(Task to carry out):
Once the images are set aside, return every entry exactly.

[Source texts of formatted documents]
━━━━━━━━━━
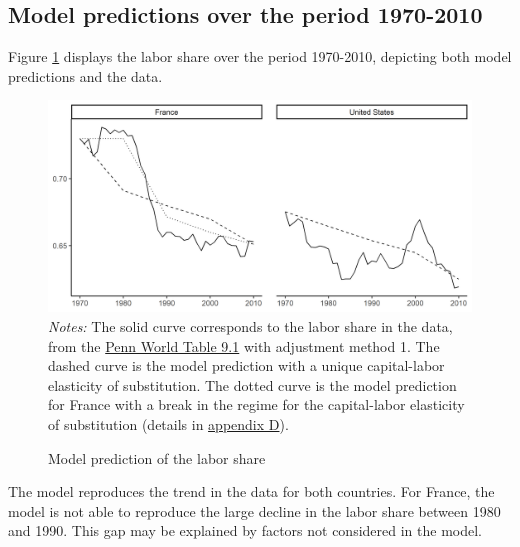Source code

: \subsection{Model predictions over the period 1970-2010}\label{subsec:model_pred}

Figure \ref{fig:baseline7010} displays the labor share over the period 1970-2010, depicting both model predictions and the data.
\begin{figure}[tb]
	\centering
	\caption{Model prediction of the labor share} \label{fig:baseline7010}
	\includegraphics[width=1\linewidth]{../result/baseline7010.png}
	\vspace{-6ex}
	\justify\singlespacing\footnotesize \textit{Notes:} The solid curve corresponds to the labor share in the data, from the \href{https://www.rug.nl/ggdc/productivity/pwt/}{Penn World Table 9.1} with adjustment method 1. The dashed curve is the model prediction with a unique capital-labor elasticity of substitution. The dotted curve is the model prediction for France with a break in the regime for the capital-labor elasticity of substitution (details in \hyperref[appendix:regime]{appendix D}).
\end{figure}
The model reproduces the trend in the data for both countries. For France, the model is not able to reproduce the large decline in the labor share between 1980 and 1990. This gap may be explained by factors not considered in the model.
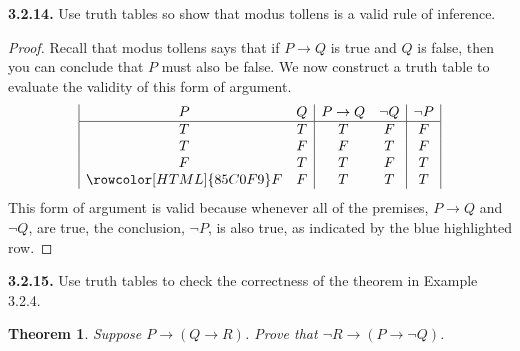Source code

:\documentclass[12pt]{amsart}
\newenvironment{statement}[1]{\smallskip\noindent\color[rgb]{.6627, .3529, .6314} {\bf #1.}}{}
\newtheorem{theorem}{Theorem}
\theoremstyle{definition}
\theoremstyle{remark}
\begin{document}
\begin{statement}{3.2.14}
Use truth tables so show that modus tollens is a valid rule of inference.
\end{statement}

\begin{proof}
Recall that modus tollens says that if $P \rightarrow Q$ is true and $Q$ is false, then you can conclude that $P$ must also be false.
We now construct a truth table to evaluate the validity of this form of argument.
\begin{equation*}
	\begin{array}{| c c | c c | c |}
		P & Q & P \rightarrow Q & \neg Q & \neg P \\
		\hline
		T & T & T & F & F \\
		T & F & F & T & F \\
		F & T & T & F & T \\
		\rowcolor[HTML]{85C0F9} F & F & T & T & T
	\end{array}
\end{equation*}
This form of argument is valid because whenever all of the premises, $P \rightarrow Q$ and $\neg Q$, are true, the conclusion, $\neg P$, is also true, as indicated by the blue highlighted row.
\end{proof}


\begin{statement}{3.2.15}
Use truth tables to check the correctness of the theorem in Example 3.2.4.
\begin{theorem}
	Suppose $P \rightarrow (Q \rightarrow R)$.
	Prove that $\neg R \rightarrow (P \rightarrow \neg Q)$.
\end{theorem}
\end{statement}
\end{document}
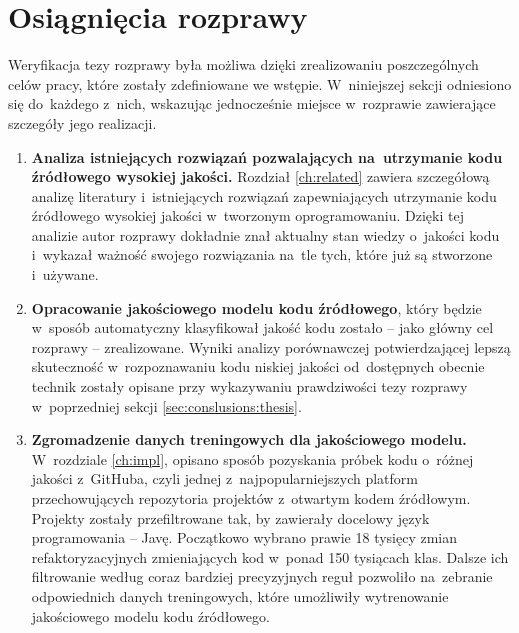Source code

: \documentclass[twoside]{praca}
\begin{document}
\section{Osiągnięcia rozprawy}
Weryfikacja tezy rozprawy była możliwa dzięki zrealizowaniu poszczególnych celów pracy, które zostały zdefiniowane we wstępie. W~niniejszej sekcji odniesiono się do~każdego z~nich, wskazując jednocześnie miejsce w~rozprawie zawierające szczegóły jego realizacji.

\begin{enumerate}
    \item \textbf{Analiza istniejących rozwiązań pozwalających na~utrzymanie kodu źródłowego wysokiej jakości.} Rozdział \ref{ch:related} zawiera szczegółową analizę literatury i~istniejących rozwiązań zapewniających utrzymanie kodu źródłowego wysokiej jakości w~tworzonym oprogramowaniu. Dzięki tej analizie autor rozprawy dokładnie znał aktualny stan wiedzy o~jakości kodu i~wykazał ważność swojego rozwiązania na~tle tych, które już są stworzone i~używane.
    
    \item \textbf{Opracowanie jakościowego modelu kodu źródłowego}, który będzie w~sposób automatyczny klasyfikował jakość kodu zostało -- jako główny cel rozprawy -- zrealizowane. Wyniki analizy porównawczej potwierdzającej lepszą skuteczność w~rozpoznawaniu kodu niskiej jakości od~dostępnych obecnie technik zostały opisane przy wykazywaniu prawdziwości tezy rozprawy w~poprzedniej sekcji \ref{sec:conslusions:thesis}. 
    
    \item \textbf{Zgromadzenie danych treningowych dla jakościowego modelu.} W~rozdziale \ref{ch:impl}, opisano sposób pozyskania próbek kodu o~różnej jakości z~GitHuba, czyli jednej z~najpopularniejszych platform przechowujących repozytoria projektów z~otwartym kodem źródłowym. Projekty zostały przefiltrowane tak, by zawierały docelowy język programowania -- Javę. Początkowo wybrano prawie 18 tysięcy zmian refaktoryzacyjnych zmieniających kod w~ponad 150 tysiącach klas. Dalsze ich filtrowanie według coraz bardziej precyzyjnych reguł pozwoliło na~zebranie odpowiednich danych treningowych, które umożliwiły wytrenowanie jakościowego modelu kodu źródłowego. 
    

\end{enumerate}
\end{document}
━━━━━━━━━━
(Answer space):
Source code

: \subsection{Model predictions over the period 1970-2010}\label{subsec:model_pred}

Figure \ref{fig:baseline7010} displays the labor share over the period 1970-2010, depicting both model predictions and the data.
\begin{figure}[tb]
	\centering
	\caption{Model prediction of the labor share} \label{fig:baseline7010}
	\includegraphics[width=1\linewidth]{../result/baseline7010.png}
	\vspace{-6ex}
	\justify\singlespacing\footnotesize \textit{Notes:} The solid curve corresponds to the labor share in the data, from the \href{https://www.rug.nl/ggdc/productivity/pwt/}{Penn World Table 9.1} with adjustment method 1. The dashed curve is the model prediction with a unique capital-labor elasticity of substitution. The dotted curve is the model prediction for France with a break in the regime for the capital-labor elasticity of substitution (details in \hyperref[appendix:regime]{appendix D}).
\end{figure}
The model reproduces the trend in the data for both countries. For France, the model is not able to reproduce the large decline in the labor share between 1980 and 1990. This gap may be explained by factors not considered in the model.
Source code

:\documentclass[12pt]{amsart}
\newenvironment{statement}[1]{\smallskip\noindent\color[rgb]{.6627, .3529, .6314} {\bf #1.}}{}
\newtheorem{theorem}{Theorem}
\theoremstyle{definition}
\theoremstyle{remark}
\begin{document}
\begin{statement}{3.2.14}
Use truth tables so show that modus tollens is a valid rule of inference.
\end{statement}

\begin{proof}
Recall that modus tollens says that if $P \rightarrow Q$ is true and $Q$ is false, then you can conclude that $P$ must also be false.
We now construct a truth table to evaluate the validity of this form of argument.
\begin{equation*}
	\begin{array}{| c c | c c | c |}
		P & Q & P \rightarrow Q & \neg Q & \neg P \\
		\hline
		T & T & T & F & F \\
		T & F & F & T & F \\
		F & T & T & F & T \\
		\rowcolor[HTML]{85C0F9} F & F & T & T & T
	\end{array}
\end{equation*}
This form of argument is valid because whenever all of the premises, $P \rightarrow Q$ and $\neg Q$, are true, the conclusion, $\neg P$, is also true, as indicated by the blue highlighted row.
\end{proof}


\begin{statement}{3.2.15}
Use truth tables to check the correctness of the theorem in Example 3.2.4.
\begin{theorem}
	Suppose $P \rightarrow (Q \rightarrow R)$.
	Prove that $\neg R \rightarrow (P \rightarrow \neg Q)$.
\end{theorem}
\end{statement}
\end{document}
Source code

: \documentclass[twoside]{praca}
\begin{document}
\section{Osiągnięcia rozprawy}
Weryfikacja tezy rozprawy była możliwa dzięki zrealizowaniu poszczególnych celów pracy, które zostały zdefiniowane we wstępie. W~niniejszej sekcji odniesiono się do~każdego z~nich, wskazując jednocześnie miejsce w~rozprawie zawierające szczegóły jego realizacji.

\begin{enumerate}
    \item \textbf{Analiza istniejących rozwiązań pozwalających na~utrzymanie kodu źródłowego wysokiej jakości.} Rozdział \ref{ch:related} zawiera szczegółową analizę literatury i~istniejących rozwiązań zapewniających utrzymanie kodu źródłowego wysokiej jakości w~tworzonym oprogramowaniu. Dzięki tej analizie autor rozprawy dokładnie znał aktualny stan wiedzy o~jakości kodu i~wykazał ważność swojego rozwiązania na~tle tych, które już są stworzone i~używane.
    
    \item \textbf{Opracowanie jakościowego modelu kodu źródłowego}, który będzie w~sposób automatyczny klasyfikował jakość kodu zostało -- jako główny cel rozprawy -- zrealizowane. Wyniki analizy porównawczej potwierdzającej lepszą skuteczność w~rozpoznawaniu kodu niskiej jakości od~dostępnych obecnie technik zostały opisane przy wykazywaniu prawdziwości tezy rozprawy w~poprzedniej sekcji \ref{sec:conslusions:thesis}. 
    
    \item \textbf{Zgromadzenie danych treningowych dla jakościowego modelu.} W~rozdziale \ref{ch:impl}, opisano sposób pozyskania próbek kodu o~różnej jakości z~GitHuba, czyli jednej z~najpopularniejszych platform przechowujących repozytoria projektów z~otwartym kodem źródłowym. Projekty zostały przefiltrowane tak, by zawierały docelowy język programowania -- Javę. Początkowo wybrano prawie 18 tysięcy zmian refaktoryzacyjnych zmieniających kod w~ponad 150 tysiącach klas. Dalsze ich filtrowanie według coraz bardziej precyzyjnych reguł pozwoliło na~zebranie odpowiednich danych treningowych, które umożliwiły wytrenowanie jakościowego modelu kodu źródłowego. 
    

\end{enumerate}
\end{document}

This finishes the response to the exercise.